--- WORK ORDER ---
Extract each line holding the word "Mobile" from the entries.

[Stored records]

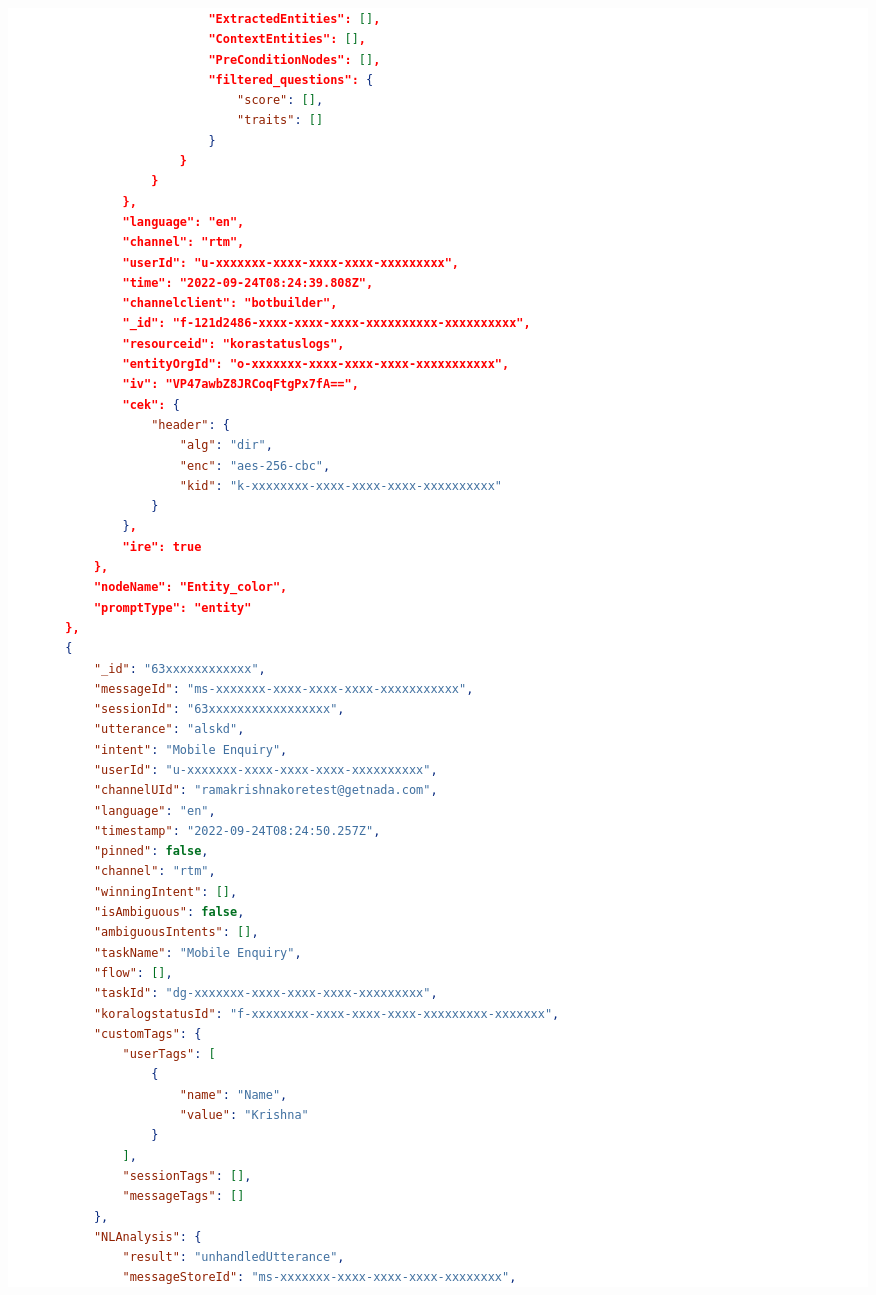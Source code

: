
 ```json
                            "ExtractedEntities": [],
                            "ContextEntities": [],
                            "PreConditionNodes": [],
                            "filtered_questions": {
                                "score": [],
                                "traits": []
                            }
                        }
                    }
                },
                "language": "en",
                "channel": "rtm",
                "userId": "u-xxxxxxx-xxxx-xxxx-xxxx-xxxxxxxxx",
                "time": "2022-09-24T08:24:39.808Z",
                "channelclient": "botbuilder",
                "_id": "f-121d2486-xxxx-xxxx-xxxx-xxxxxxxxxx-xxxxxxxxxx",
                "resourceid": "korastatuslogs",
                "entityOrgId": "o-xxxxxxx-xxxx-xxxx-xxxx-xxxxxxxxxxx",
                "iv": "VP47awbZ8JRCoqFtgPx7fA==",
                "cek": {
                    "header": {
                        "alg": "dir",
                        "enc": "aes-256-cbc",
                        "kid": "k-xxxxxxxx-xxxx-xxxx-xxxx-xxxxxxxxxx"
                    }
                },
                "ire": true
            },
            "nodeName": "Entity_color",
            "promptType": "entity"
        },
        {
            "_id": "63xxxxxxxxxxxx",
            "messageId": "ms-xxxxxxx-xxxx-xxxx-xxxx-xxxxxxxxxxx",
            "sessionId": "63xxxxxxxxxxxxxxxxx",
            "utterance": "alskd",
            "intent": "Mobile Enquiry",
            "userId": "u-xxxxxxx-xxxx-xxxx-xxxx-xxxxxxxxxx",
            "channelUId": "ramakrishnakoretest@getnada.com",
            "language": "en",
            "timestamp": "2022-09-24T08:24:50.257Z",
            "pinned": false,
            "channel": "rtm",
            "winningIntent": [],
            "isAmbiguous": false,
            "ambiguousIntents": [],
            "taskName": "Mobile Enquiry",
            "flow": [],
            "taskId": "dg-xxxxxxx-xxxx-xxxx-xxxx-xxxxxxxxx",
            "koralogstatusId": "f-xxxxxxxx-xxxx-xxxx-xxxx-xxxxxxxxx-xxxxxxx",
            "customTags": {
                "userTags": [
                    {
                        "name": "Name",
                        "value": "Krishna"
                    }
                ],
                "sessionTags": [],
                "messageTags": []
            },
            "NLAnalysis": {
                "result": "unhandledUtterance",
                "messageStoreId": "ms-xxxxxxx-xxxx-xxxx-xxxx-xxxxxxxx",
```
--
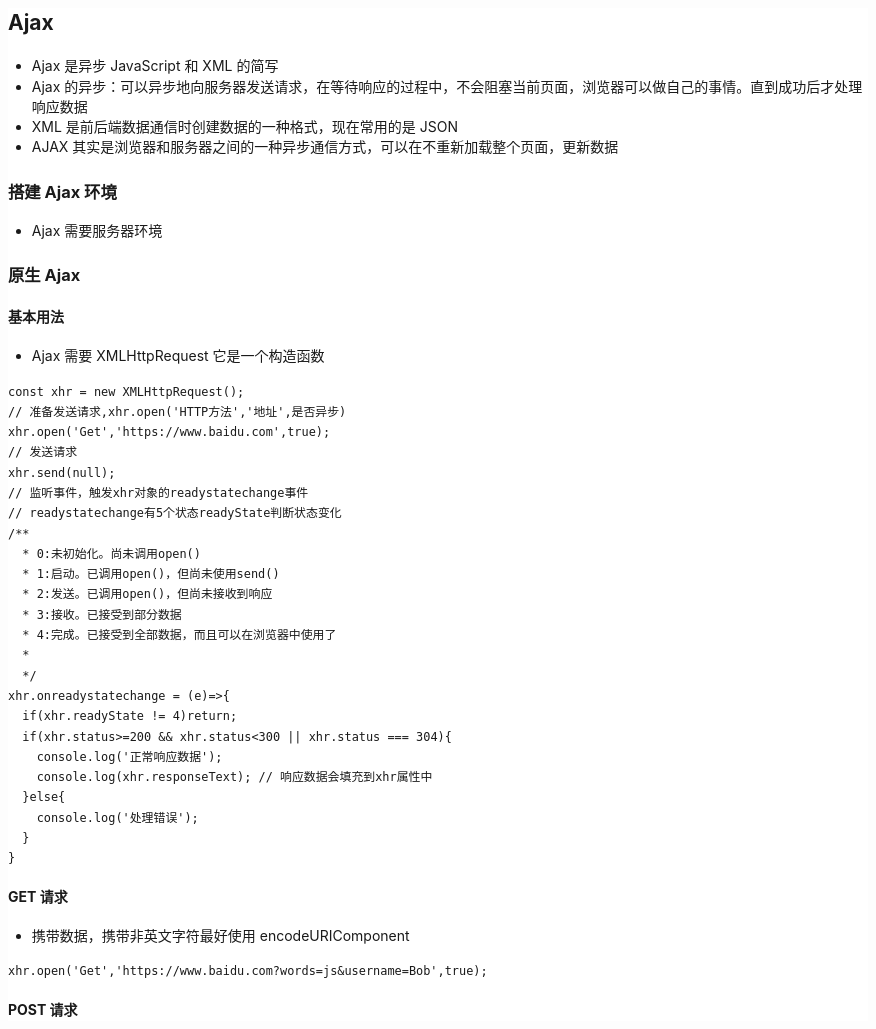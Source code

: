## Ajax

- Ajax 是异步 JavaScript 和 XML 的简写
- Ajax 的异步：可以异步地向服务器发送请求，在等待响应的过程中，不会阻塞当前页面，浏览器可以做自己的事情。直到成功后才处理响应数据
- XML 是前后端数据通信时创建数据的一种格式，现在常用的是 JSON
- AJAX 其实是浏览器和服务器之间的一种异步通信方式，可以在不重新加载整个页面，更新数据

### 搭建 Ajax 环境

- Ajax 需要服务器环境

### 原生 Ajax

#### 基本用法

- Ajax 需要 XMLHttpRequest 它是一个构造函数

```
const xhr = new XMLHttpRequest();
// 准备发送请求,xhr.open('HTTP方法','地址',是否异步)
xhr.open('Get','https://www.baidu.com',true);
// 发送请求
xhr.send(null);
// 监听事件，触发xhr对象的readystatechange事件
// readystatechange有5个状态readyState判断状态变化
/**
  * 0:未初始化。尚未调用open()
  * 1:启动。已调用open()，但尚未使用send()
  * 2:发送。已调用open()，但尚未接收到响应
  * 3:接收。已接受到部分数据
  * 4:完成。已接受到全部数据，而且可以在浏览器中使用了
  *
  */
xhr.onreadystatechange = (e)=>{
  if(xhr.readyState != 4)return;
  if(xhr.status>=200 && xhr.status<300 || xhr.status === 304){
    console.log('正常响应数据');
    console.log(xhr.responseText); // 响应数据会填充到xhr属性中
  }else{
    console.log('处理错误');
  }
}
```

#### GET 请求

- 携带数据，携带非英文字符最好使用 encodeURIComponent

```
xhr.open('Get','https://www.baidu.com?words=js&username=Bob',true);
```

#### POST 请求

--- ANSWER ---
            "intent": "Mobile Enquiry",
            "taskName": "Mobile Enquiry",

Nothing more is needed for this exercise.